__WHAT YOU SHOULD DO__. Your answer must be every line of the data below that holds the string "required", copied exactly.

Document images with source code
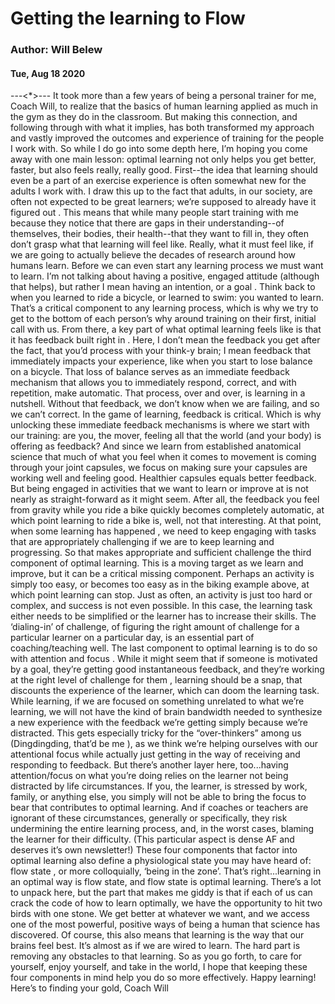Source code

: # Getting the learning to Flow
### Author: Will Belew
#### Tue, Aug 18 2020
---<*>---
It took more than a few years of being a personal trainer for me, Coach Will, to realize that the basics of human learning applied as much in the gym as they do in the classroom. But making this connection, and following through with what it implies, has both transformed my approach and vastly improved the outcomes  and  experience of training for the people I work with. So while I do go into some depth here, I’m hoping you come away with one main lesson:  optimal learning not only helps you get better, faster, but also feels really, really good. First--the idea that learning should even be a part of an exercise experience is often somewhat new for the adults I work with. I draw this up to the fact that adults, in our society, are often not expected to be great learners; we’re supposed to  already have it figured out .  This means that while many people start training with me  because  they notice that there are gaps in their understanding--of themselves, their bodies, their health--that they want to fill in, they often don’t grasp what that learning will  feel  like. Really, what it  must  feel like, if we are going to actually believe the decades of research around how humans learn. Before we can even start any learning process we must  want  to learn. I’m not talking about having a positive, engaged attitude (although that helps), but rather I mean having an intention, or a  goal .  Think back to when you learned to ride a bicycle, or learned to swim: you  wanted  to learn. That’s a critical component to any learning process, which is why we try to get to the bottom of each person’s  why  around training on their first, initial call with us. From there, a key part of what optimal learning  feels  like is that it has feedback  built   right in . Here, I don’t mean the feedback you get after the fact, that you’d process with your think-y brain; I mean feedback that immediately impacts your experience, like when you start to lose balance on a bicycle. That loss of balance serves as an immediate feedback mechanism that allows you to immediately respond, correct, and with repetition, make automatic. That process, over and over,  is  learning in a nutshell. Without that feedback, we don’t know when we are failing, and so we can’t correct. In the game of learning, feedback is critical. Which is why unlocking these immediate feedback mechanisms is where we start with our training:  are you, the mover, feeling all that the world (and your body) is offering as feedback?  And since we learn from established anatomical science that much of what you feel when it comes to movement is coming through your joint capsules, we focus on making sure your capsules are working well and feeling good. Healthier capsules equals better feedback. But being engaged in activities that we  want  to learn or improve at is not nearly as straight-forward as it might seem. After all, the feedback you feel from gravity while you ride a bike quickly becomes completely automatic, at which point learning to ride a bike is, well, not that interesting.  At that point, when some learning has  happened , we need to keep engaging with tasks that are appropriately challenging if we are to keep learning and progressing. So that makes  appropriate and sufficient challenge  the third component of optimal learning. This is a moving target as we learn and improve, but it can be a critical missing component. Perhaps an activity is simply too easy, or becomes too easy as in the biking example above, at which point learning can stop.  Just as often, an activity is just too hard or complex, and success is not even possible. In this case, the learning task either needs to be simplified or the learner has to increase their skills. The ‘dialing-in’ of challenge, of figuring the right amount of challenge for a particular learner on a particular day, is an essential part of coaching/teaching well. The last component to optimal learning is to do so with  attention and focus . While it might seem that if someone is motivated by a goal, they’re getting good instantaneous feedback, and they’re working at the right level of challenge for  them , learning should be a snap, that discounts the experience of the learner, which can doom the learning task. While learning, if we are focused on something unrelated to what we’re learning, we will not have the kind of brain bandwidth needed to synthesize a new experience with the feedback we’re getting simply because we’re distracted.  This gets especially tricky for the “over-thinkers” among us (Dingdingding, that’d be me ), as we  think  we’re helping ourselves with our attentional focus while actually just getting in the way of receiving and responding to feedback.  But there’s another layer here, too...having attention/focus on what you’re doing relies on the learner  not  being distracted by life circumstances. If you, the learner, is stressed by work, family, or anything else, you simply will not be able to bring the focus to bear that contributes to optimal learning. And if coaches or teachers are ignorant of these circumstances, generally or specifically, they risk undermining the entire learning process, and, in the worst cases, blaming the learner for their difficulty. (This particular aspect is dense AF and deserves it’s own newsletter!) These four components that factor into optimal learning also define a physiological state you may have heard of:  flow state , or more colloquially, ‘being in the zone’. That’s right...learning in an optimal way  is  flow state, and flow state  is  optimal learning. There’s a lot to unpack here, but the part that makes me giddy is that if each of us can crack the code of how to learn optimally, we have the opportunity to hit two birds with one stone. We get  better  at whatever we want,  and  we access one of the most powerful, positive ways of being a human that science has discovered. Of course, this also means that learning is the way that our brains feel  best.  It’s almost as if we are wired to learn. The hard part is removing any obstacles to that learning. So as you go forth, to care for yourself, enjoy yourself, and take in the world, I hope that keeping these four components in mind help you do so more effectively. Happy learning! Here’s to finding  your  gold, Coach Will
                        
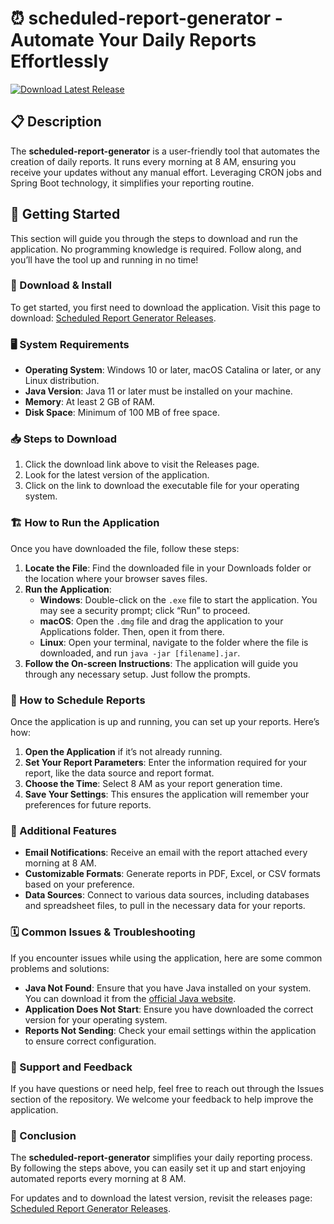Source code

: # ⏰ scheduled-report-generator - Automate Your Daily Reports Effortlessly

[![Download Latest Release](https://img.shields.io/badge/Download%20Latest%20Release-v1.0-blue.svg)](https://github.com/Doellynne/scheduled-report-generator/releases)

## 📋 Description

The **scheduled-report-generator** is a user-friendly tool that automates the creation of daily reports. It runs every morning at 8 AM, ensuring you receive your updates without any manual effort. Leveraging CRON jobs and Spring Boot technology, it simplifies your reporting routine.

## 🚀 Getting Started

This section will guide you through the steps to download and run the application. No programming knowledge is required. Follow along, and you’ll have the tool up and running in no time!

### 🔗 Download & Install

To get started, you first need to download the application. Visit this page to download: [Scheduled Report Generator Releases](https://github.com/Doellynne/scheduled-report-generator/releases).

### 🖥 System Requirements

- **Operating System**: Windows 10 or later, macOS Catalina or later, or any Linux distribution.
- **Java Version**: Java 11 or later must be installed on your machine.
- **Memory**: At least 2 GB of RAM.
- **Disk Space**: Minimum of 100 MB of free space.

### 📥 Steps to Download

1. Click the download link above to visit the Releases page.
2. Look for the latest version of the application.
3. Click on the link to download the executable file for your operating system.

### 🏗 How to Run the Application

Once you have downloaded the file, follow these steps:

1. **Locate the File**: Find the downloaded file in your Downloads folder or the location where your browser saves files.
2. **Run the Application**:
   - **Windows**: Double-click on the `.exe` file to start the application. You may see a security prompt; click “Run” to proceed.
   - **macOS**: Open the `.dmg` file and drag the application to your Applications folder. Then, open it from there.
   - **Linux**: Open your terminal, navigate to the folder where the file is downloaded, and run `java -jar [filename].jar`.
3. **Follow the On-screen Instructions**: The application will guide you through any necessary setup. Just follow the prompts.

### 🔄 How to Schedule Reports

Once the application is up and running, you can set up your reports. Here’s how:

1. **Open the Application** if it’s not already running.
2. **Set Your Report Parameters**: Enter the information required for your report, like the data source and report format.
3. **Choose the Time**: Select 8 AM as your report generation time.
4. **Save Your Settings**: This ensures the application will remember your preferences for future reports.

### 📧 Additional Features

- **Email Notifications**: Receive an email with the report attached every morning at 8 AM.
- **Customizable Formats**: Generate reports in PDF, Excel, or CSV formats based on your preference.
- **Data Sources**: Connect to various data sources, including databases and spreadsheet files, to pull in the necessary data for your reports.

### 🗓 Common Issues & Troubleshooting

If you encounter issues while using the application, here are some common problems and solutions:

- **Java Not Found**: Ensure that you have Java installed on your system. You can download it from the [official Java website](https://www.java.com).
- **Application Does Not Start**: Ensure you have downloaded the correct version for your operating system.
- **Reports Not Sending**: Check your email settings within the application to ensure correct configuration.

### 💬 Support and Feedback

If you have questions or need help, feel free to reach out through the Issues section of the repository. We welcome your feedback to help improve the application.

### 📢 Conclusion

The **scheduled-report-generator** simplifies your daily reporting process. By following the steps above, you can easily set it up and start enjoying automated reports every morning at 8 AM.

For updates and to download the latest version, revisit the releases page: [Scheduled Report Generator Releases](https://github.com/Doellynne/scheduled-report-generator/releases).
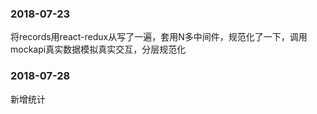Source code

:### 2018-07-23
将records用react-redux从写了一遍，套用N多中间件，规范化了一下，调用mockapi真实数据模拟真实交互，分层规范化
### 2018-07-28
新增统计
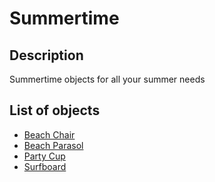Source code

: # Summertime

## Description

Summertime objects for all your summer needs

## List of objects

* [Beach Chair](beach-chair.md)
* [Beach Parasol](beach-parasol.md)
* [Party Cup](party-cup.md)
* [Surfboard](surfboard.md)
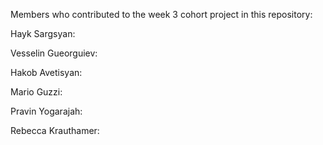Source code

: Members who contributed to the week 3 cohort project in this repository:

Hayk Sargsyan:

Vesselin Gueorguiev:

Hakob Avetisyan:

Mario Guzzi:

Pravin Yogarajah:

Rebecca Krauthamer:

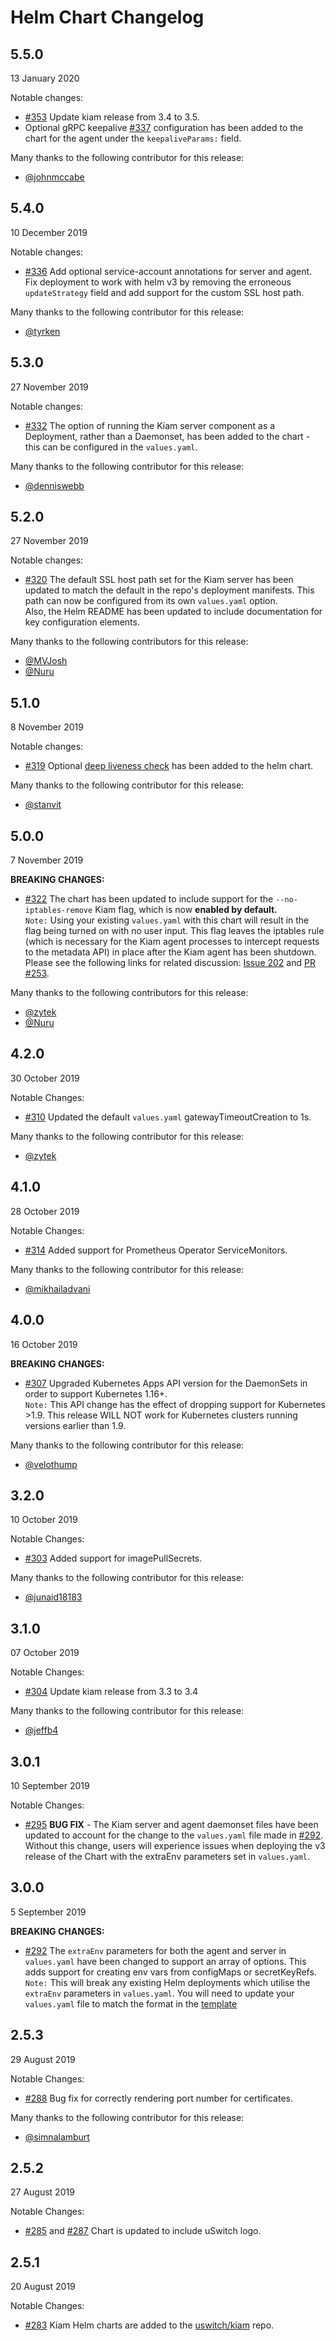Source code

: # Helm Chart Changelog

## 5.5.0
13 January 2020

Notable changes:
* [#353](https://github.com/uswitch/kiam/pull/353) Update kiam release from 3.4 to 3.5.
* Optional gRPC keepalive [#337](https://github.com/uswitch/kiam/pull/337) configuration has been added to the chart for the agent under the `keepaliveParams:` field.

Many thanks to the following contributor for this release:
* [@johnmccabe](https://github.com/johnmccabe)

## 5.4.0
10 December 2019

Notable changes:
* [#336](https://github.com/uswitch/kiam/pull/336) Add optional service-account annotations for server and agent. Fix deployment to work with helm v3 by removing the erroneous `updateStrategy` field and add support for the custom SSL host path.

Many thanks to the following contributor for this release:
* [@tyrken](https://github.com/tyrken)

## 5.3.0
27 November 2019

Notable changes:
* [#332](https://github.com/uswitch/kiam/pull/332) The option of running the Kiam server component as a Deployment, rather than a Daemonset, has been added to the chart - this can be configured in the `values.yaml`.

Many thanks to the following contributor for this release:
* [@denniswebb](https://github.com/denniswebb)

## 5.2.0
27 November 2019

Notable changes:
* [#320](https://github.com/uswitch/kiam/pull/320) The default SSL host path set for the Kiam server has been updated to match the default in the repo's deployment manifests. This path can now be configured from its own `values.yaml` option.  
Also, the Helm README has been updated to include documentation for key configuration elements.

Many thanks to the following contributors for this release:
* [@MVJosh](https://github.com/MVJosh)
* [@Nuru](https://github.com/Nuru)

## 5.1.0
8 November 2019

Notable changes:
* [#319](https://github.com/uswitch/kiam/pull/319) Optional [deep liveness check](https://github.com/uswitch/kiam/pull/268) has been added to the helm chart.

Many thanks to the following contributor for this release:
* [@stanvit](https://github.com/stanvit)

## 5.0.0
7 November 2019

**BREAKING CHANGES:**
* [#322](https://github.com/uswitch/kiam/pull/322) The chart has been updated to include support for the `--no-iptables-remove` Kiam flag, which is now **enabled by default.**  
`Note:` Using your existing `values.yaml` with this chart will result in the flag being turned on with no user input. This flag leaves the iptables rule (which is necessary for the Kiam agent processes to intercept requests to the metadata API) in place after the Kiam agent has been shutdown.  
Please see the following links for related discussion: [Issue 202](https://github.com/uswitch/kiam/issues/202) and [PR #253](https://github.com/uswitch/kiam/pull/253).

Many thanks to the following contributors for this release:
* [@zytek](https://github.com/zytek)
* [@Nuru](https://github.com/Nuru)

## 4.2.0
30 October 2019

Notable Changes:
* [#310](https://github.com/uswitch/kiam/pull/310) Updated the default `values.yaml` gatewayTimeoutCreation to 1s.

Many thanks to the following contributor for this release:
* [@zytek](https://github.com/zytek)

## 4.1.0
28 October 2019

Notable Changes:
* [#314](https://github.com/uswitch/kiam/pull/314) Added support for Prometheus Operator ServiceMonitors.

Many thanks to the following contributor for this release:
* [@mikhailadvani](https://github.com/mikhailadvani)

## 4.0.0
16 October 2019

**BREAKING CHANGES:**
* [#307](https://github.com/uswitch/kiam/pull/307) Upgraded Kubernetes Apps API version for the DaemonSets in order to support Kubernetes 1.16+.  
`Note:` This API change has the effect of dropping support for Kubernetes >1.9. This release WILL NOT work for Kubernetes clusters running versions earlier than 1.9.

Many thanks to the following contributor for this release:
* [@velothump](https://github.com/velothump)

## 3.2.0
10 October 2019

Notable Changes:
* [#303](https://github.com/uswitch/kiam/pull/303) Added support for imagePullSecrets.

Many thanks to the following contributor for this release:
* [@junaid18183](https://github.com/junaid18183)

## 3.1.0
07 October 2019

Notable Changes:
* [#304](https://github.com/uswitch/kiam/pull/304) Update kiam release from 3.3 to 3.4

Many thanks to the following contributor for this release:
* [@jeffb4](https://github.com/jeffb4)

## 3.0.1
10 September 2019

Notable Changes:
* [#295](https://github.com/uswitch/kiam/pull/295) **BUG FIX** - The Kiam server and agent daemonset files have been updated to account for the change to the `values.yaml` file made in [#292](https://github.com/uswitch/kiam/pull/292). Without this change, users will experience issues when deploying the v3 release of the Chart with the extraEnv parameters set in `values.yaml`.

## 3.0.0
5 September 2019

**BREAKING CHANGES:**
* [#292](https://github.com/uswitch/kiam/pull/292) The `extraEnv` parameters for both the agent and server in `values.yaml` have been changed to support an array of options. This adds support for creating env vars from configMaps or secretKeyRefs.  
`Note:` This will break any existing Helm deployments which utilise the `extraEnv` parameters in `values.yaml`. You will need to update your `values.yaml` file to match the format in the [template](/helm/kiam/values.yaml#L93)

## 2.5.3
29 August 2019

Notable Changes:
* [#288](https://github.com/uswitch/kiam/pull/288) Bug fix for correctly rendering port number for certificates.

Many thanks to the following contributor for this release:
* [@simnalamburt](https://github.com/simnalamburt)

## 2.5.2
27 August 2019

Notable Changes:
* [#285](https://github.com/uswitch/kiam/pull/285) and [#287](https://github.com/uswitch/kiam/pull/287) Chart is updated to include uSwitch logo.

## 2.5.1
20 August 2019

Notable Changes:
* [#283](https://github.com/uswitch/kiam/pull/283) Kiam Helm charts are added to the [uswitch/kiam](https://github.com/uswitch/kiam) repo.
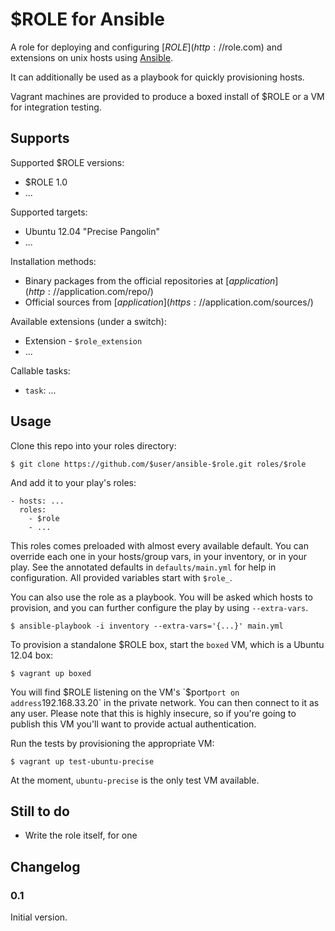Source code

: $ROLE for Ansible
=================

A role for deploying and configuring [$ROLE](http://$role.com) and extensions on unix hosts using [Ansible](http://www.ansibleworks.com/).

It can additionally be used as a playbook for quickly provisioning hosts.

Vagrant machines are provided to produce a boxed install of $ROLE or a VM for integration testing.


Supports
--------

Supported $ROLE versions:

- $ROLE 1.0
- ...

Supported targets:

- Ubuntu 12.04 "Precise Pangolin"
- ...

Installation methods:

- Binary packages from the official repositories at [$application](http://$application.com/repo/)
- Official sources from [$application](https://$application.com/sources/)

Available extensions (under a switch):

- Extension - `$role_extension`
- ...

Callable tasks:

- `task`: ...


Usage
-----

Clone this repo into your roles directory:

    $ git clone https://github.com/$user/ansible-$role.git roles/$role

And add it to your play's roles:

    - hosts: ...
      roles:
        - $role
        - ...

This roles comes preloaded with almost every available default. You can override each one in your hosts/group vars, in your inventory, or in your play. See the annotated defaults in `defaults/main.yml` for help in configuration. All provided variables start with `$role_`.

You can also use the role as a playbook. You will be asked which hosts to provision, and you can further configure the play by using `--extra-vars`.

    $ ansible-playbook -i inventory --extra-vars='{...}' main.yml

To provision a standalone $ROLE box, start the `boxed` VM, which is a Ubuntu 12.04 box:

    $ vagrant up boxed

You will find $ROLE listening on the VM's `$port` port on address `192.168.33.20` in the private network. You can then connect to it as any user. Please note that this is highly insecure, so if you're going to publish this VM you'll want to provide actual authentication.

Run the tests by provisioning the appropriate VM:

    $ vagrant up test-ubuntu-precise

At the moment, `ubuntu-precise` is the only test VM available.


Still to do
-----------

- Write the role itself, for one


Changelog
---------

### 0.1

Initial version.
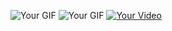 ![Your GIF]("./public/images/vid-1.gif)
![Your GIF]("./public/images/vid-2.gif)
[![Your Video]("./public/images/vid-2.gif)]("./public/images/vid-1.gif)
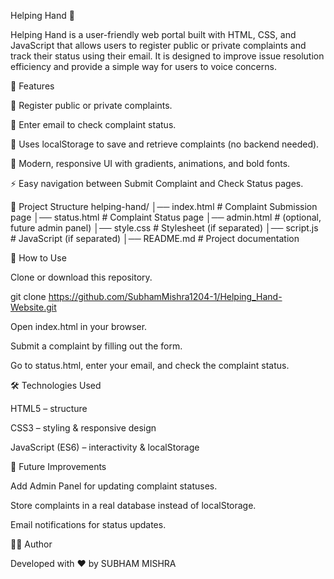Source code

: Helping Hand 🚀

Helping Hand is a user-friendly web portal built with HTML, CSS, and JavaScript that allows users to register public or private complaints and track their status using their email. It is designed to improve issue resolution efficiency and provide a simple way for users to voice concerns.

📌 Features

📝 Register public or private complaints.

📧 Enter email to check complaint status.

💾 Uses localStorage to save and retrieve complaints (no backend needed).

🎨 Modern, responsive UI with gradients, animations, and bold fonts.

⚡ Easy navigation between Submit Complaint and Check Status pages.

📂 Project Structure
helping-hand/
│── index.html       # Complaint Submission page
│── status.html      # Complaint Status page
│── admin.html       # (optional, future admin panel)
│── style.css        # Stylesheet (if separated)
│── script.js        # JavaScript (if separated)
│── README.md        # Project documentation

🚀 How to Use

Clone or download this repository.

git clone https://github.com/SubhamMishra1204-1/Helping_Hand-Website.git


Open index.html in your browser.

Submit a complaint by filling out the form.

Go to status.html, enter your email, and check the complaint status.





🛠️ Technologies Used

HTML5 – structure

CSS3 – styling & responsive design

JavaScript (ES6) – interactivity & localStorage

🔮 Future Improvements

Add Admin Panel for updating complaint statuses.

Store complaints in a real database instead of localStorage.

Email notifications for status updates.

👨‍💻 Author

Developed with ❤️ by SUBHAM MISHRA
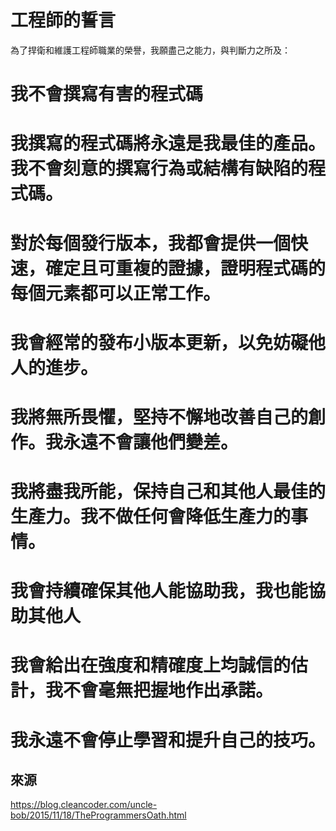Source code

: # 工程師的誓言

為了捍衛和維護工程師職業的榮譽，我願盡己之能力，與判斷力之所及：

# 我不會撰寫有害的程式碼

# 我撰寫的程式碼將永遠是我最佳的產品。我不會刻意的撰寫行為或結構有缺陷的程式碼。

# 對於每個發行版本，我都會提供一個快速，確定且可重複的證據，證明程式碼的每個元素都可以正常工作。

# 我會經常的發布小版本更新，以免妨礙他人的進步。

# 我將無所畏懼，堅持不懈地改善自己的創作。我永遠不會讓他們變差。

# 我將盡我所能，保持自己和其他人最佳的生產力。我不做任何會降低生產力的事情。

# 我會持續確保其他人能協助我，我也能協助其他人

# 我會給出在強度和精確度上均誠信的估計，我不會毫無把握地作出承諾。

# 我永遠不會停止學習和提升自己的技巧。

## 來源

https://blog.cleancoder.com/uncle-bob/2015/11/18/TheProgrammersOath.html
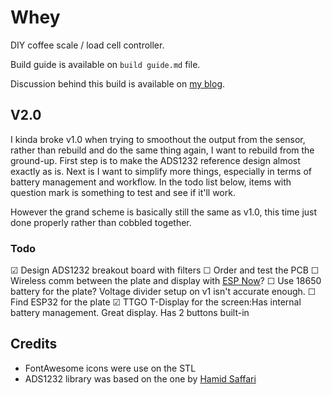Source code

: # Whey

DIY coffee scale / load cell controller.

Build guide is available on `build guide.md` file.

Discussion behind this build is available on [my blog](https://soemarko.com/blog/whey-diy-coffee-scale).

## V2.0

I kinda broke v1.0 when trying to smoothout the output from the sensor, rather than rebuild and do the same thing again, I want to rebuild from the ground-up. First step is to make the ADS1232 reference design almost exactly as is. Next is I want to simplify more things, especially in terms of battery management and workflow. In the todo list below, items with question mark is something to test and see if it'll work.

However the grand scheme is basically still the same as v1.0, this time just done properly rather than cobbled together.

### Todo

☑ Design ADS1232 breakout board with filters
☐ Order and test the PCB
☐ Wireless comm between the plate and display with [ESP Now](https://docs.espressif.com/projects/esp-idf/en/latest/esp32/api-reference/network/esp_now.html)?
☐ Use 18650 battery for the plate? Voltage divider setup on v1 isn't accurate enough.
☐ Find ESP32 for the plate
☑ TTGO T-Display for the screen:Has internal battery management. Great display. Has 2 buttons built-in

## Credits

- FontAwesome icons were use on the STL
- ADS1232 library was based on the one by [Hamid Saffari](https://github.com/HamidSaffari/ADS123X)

__SOLUTION TO THE EXERCISE__.
This section will guide you through the steps to download and run the application. No programming knowledge is required. Follow along, and you’ll have the tool up and running in no time!
2. **Set Your Report Parameters**: Enter the information required for your report, like the data source and report format.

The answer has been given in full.